Exercise requirements
What you produce should be every line from the data that includes "systems".

_ _ _ _ _ _ _

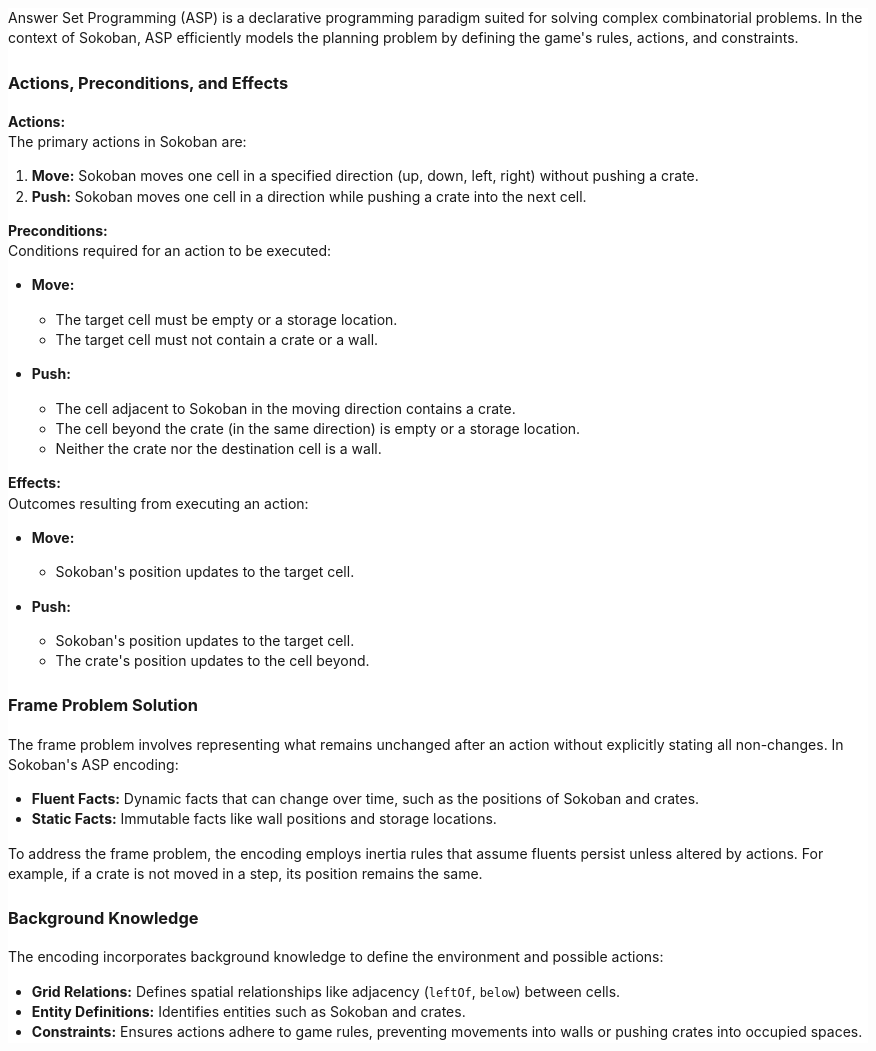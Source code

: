 Answer Set Programming (ASP) is a declarative programming paradigm suited for solving complex combinatorial problems. In the context of Sokoban, ASP efficiently models the planning problem by defining the game's rules, actions, and constraints.

### Actions, Preconditions, and Effects

**Actions:**  
The primary actions in Sokoban are:

1. **Move:** Sokoban moves one cell in a specified direction (up, down, left, right) without pushing a crate.
2. **Push:** Sokoban moves one cell in a direction while pushing a crate into the next cell.

**Preconditions:**  
Conditions required for an action to be executed:

- **Move:**
  - The target cell must be empty or a storage location.
  - The target cell must not contain a crate or a wall.

- **Push:**
  - The cell adjacent to Sokoban in the moving direction contains a crate.
  - The cell beyond the crate (in the same direction) is empty or a storage location.
  - Neither the crate nor the destination cell is a wall.

**Effects:**  
Outcomes resulting from executing an action:

- **Move:**
  - Sokoban's position updates to the target cell.

- **Push:**
  - Sokoban's position updates to the target cell.
  - The crate's position updates to the cell beyond.

### Frame Problem Solution

The frame problem involves representing what remains unchanged after an action without explicitly stating all non-changes. In Sokoban's ASP encoding:

- **Fluent Facts:** Dynamic facts that can change over time, such as the positions of Sokoban and crates.
- **Static Facts:** Immutable facts like wall positions and storage locations.

To address the frame problem, the encoding employs inertia rules that assume fluents persist unless altered by actions. For example, if a crate is not moved in a step, its position remains the same.

### Background Knowledge

The encoding incorporates background knowledge to define the environment and possible actions:

- **Grid Relations:** Defines spatial relationships like adjacency (`leftOf`, `below`) between cells.
- **Entity Definitions:** Identifies entities such as Sokoban and crates.
- **Constraints:** Ensures actions adhere to game rules, preventing movements into walls or pushing crates into occupied spaces.
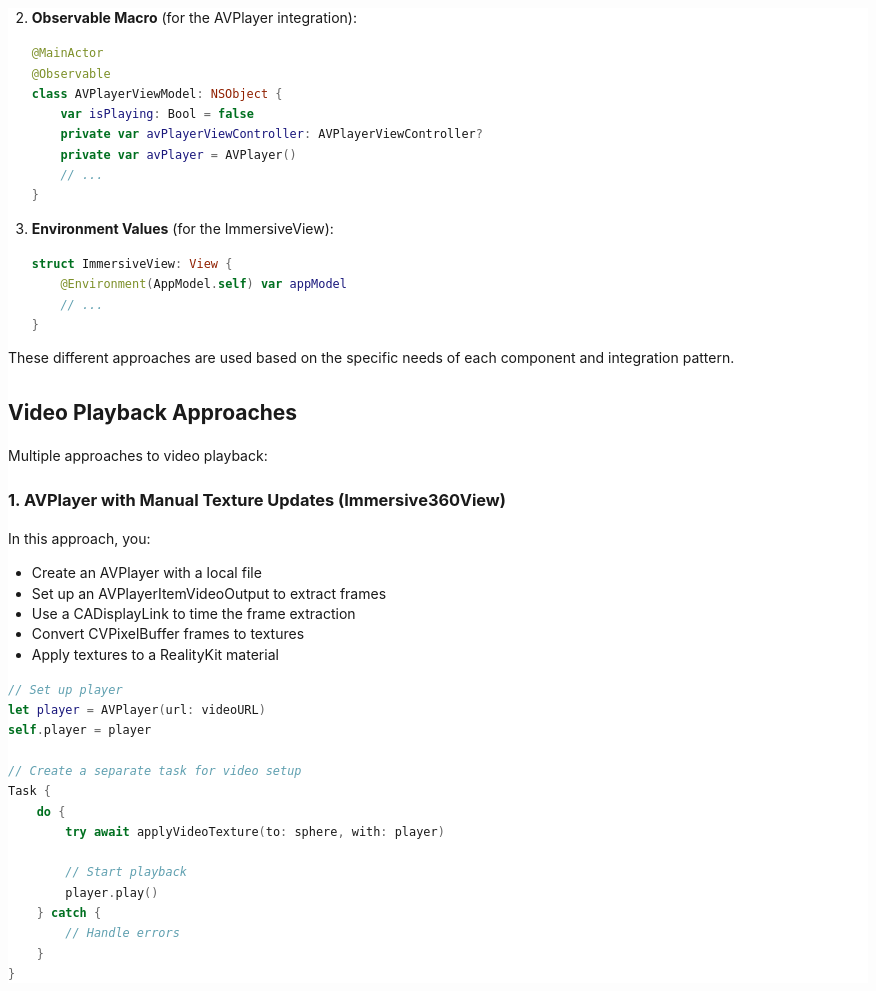 2. **Observable Macro** (for the AVPlayer integration):
   ```swift
   @MainActor
   @Observable
   class AVPlayerViewModel: NSObject {
       var isPlaying: Bool = false
       private var avPlayerViewController: AVPlayerViewController?
       private var avPlayer = AVPlayer()
       // ...
   }
   ```

3. **Environment Values** (for the ImmersiveView):
   ```swift
   struct ImmersiveView: View {
       @Environment(AppModel.self) var appModel
       // ...
   }
   ```

These different approaches are used based on the specific needs of each component and integration pattern.

## Video Playback Approaches

Multiple approaches to video playback:

### 1. AVPlayer with Manual Texture Updates (Immersive360View)

In this approach, you:
- Create an AVPlayer with a local file
- Set up an AVPlayerItemVideoOutput to extract frames
- Use a CADisplayLink to time the frame extraction
- Convert CVPixelBuffer frames to textures
- Apply textures to a RealityKit material

```swift
// Set up player
let player = AVPlayer(url: videoURL)
self.player = player

// Create a separate task for video setup
Task {
    do {
        try await applyVideoTexture(to: sphere, with: player)
        
        // Start playback
        player.play()
    } catch {
        // Handle errors
    }
}
```

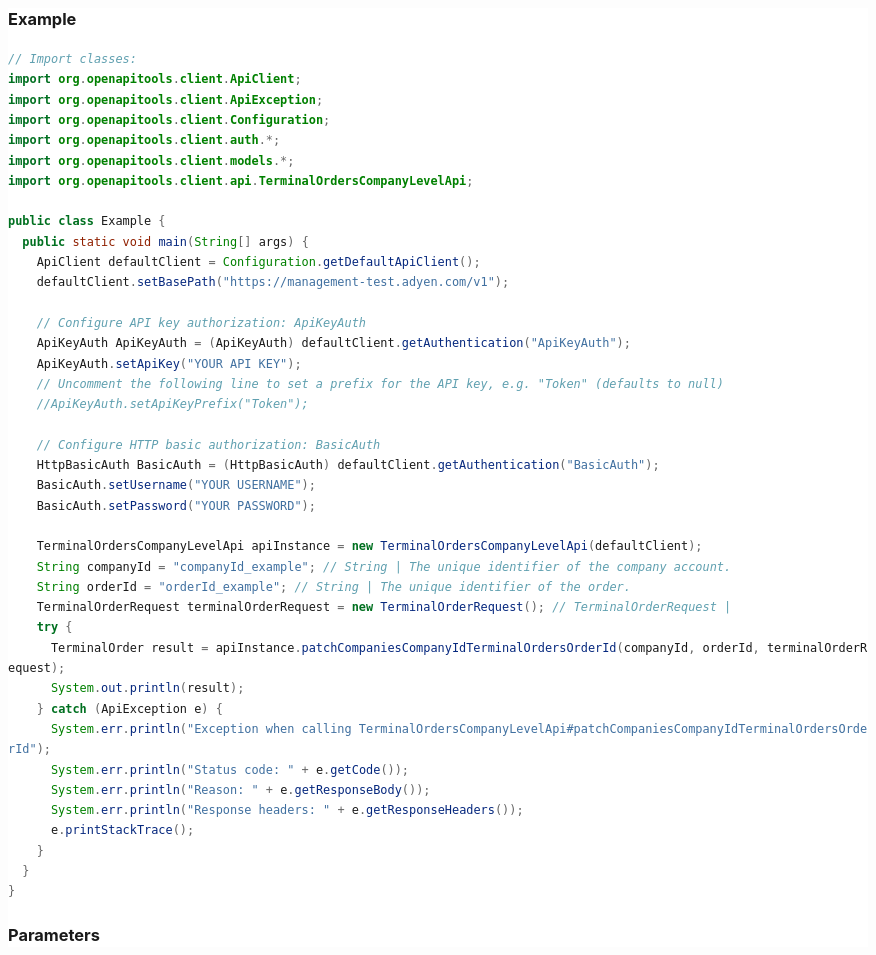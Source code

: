 ### Example
```java
// Import classes:
import org.openapitools.client.ApiClient;
import org.openapitools.client.ApiException;
import org.openapitools.client.Configuration;
import org.openapitools.client.auth.*;
import org.openapitools.client.models.*;
import org.openapitools.client.api.TerminalOrdersCompanyLevelApi;

public class Example {
  public static void main(String[] args) {
    ApiClient defaultClient = Configuration.getDefaultApiClient();
    defaultClient.setBasePath("https://management-test.adyen.com/v1");
    
    // Configure API key authorization: ApiKeyAuth
    ApiKeyAuth ApiKeyAuth = (ApiKeyAuth) defaultClient.getAuthentication("ApiKeyAuth");
    ApiKeyAuth.setApiKey("YOUR API KEY");
    // Uncomment the following line to set a prefix for the API key, e.g. "Token" (defaults to null)
    //ApiKeyAuth.setApiKeyPrefix("Token");

    // Configure HTTP basic authorization: BasicAuth
    HttpBasicAuth BasicAuth = (HttpBasicAuth) defaultClient.getAuthentication("BasicAuth");
    BasicAuth.setUsername("YOUR USERNAME");
    BasicAuth.setPassword("YOUR PASSWORD");

    TerminalOrdersCompanyLevelApi apiInstance = new TerminalOrdersCompanyLevelApi(defaultClient);
    String companyId = "companyId_example"; // String | The unique identifier of the company account.
    String orderId = "orderId_example"; // String | The unique identifier of the order.
    TerminalOrderRequest terminalOrderRequest = new TerminalOrderRequest(); // TerminalOrderRequest | 
    try {
      TerminalOrder result = apiInstance.patchCompaniesCompanyIdTerminalOrdersOrderId(companyId, orderId, terminalOrderRequest);
      System.out.println(result);
    } catch (ApiException e) {
      System.err.println("Exception when calling TerminalOrdersCompanyLevelApi#patchCompaniesCompanyIdTerminalOrdersOrderId");
      System.err.println("Status code: " + e.getCode());
      System.err.println("Reason: " + e.getResponseBody());
      System.err.println("Response headers: " + e.getResponseHeaders());
      e.printStackTrace();
    }
  }
}
```

### Parameters

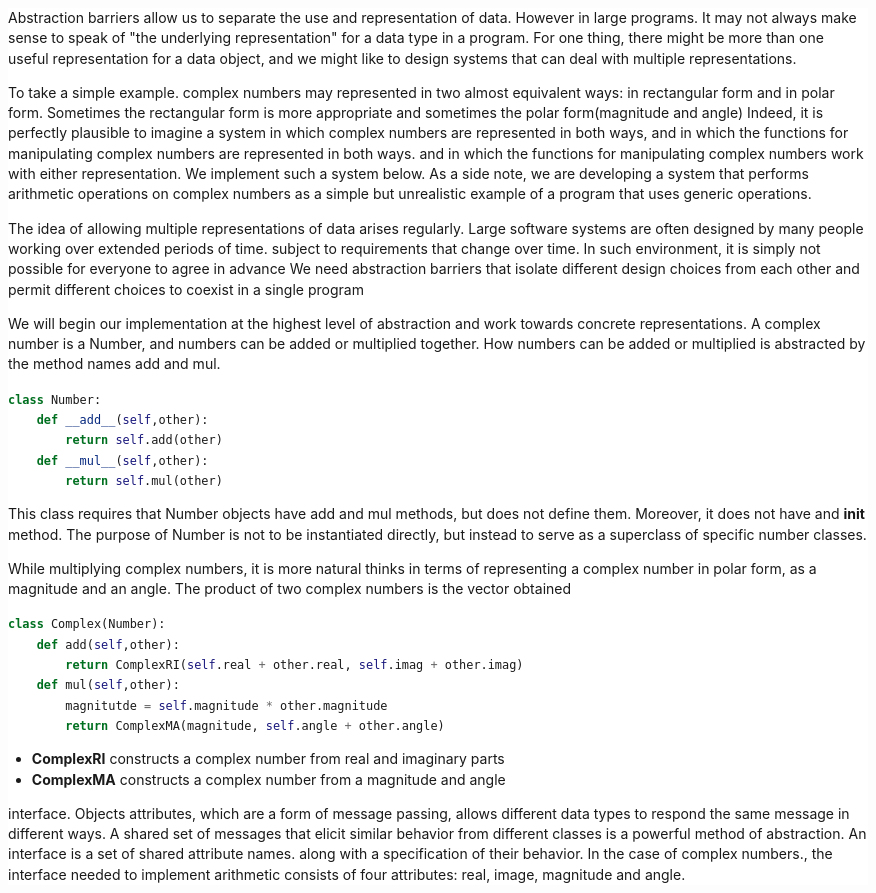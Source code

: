 Abstraction barriers allow us to separate the use and representation of data. However in large programs. It may not always  make sense to speak of "the underlying representation" for a data type in a program. For one thing, there might be more than one useful representation for a data object,  and we might like to design systems that can deal with multiple representations.

To take a simple example. complex numbers may represented in two almost equivalent ways: in rectangular form and in polar form. Sometimes the rectangular form is more appropriate and sometimes the polar form(magnitude and angle) Indeed, it is perfectly plausible to imagine a system in which complex numbers are represented in both ways, and in which the functions for manipulating complex numbers are represented in both ways. and in which the functions for manipulating complex numbers work with either representation. We implement such a system below. As a side note, we are developing a system that performs arithmetic operations on complex numbers as a simple but unrealistic example of a program that uses generic  operations.

The idea of allowing multiple representations of data arises regularly. Large software systems are often designed by many people working over extended periods of time. subject to requirements that change over time. In such environment, it is simply not possible for everyone to agree in advance We need abstraction barriers that isolate different design choices from each other and permit different choices to coexist in a single program

We will begin our implementation at the highest level of abstraction and work towards concrete representations. A complex number is a Number, and numbers can be added or multiplied together. How numbers can be added or multiplied is abstracted by the method names add and mul.

```python
class Number:
    def __add__(self,other):
        return self.add(other)
    def __mul__(self,other):
        return self.mul(other)
```

This class requires that Number objects have add and mul methods, but does not define them. Moreover, it does not have and __init__ method. The purpose of Number is not to be instantiated directly, but instead to serve as a superclass of specific number classes.

While multiplying complex numbers, it is more natural thinks in terms of representing a complex number in polar form, as a magnitude and an angle. The product of two complex numbers is the vector obtained 

```python
class Complex(Number):
    def add(self,other):
        return ComplexRI(self.real + other.real, self.imag + other.imag)
   	def mul(self,other):
        magnitutde = self.magnitude * other.magnitude
        return ComplexMA(magnitude, self.angle + other.angle)
```

* __ComplexRI__ constructs a complex number from real and imaginary parts
* __ComplexMA__ constructs a complex number from a magnitude and angle

interface. Objects attributes, which are a form of message passing, allows different data types to respond the same message in different ways. A shared set of messages that elicit similar behavior from different classes is a powerful method of abstraction. An interface is a set of shared attribute names. along with a specification of their behavior. In the case of complex numbers., the interface needed to implement arithmetic consists of four attributes: real, image, magnitude and angle.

_ _ _ _ _ _ _

Answer for the task
: Abstraction barriers allow us to separate the use and representation of data. However in large programs. It may not always  make sense to speak of "the underlying representation" for a data type in a program. For one thing, there might be more than one useful representation for a data object,  and we might like to design systems that can deal with multiple representations.
The idea of allowing multiple representations of data arises regularly. Large software systems are often designed by many people working over extended periods of time. subject to requirements that change over time. In such environment, it is simply not possible for everyone to agree in advance We need abstraction barriers that isolate different design choices from each other and permit different choices to coexist in a single program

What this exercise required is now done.